A review by variousfictions
Seesaw by Timothy Ogene

4.0

While working in a post office in the fictional city of Port Jumbo, Nigeria, Frank Jasper's commercially unsuccessful book, amounting to a run of just 50 copies, is plucked from obscurity by a visiting American, who encourages him to enrol in the William Blake programme for Emerging Writers in Boston, MA. What unfolds is a kind of hybrid campus/road novel that pokes fun at, and seriously challenges, the stereotypes created within Western academia. Stereotypes that only help perpetuate a neat, singular story of a continent and its people, and an expectation for 'ethnic writers' to conform to Western ideals of what constitutes post-colonial literature.
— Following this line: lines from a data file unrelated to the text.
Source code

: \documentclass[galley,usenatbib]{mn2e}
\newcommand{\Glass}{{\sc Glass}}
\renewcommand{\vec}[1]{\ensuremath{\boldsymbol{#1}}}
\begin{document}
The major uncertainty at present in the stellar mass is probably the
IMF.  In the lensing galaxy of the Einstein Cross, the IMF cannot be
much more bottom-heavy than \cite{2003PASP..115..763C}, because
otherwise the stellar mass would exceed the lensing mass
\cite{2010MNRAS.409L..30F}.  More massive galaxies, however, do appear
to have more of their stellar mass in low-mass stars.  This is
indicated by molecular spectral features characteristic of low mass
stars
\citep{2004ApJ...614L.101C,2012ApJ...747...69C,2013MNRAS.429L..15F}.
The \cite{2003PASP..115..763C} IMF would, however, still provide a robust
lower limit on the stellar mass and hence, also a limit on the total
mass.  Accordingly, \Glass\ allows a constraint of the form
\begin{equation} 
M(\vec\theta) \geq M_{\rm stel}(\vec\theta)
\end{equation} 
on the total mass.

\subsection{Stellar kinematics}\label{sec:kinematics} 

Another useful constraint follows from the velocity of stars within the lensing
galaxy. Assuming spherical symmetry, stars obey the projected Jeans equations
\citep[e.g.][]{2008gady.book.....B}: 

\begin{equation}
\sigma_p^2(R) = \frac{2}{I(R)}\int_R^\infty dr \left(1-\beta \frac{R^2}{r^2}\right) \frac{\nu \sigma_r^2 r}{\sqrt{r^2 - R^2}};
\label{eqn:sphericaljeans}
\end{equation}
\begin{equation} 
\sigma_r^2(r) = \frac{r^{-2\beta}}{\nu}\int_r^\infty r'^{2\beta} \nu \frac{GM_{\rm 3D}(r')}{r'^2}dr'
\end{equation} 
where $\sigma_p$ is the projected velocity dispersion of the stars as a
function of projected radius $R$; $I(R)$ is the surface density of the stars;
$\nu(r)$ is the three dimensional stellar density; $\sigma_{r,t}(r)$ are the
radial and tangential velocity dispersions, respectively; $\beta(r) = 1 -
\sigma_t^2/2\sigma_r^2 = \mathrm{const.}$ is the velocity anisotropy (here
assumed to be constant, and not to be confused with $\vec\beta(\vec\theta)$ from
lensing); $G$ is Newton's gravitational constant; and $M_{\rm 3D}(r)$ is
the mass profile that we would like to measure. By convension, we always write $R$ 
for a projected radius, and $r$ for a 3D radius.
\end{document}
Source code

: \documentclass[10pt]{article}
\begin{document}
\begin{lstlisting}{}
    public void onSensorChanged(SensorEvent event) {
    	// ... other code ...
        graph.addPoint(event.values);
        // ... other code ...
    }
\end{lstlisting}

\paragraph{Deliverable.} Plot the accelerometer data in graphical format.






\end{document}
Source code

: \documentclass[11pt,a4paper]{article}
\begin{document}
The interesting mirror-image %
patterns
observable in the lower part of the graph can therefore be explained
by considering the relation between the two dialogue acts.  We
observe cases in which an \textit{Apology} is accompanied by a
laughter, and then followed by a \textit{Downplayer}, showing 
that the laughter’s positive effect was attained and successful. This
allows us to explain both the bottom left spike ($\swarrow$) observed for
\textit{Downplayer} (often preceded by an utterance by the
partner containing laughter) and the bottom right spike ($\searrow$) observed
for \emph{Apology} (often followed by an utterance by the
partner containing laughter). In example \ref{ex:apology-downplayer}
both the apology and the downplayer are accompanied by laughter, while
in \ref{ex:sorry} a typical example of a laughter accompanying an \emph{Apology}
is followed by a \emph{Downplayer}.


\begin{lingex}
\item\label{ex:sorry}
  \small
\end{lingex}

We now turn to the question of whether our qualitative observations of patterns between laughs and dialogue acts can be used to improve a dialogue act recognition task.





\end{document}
Frank Jasper is awkward in his new surroundings, unable to fit in with his fellow enrolees, particularly Barongo Akello Kabumba who plays up his Africanness, much to Frank's annoyance. Feeling like a literary imposter and unwilling to carry out the role required of him, Frank abandons the idea of the programme altogether (ultimately being kicked off for non-performance) to seek out experiences of the real America — an irony not lost on the reader — when a chance discovery sends him on a journey West.

Overall Seesaw is an incredibly enjoyable book that had me laughing on occasions, and at all times caring about its protagonist during their period of dislocation, self-discovery and reflection. Timothy Ogene's debut is engaging, satirical, smart, and in the end something quite touching and beautiful. I'm intrigued to see what he comes up with next.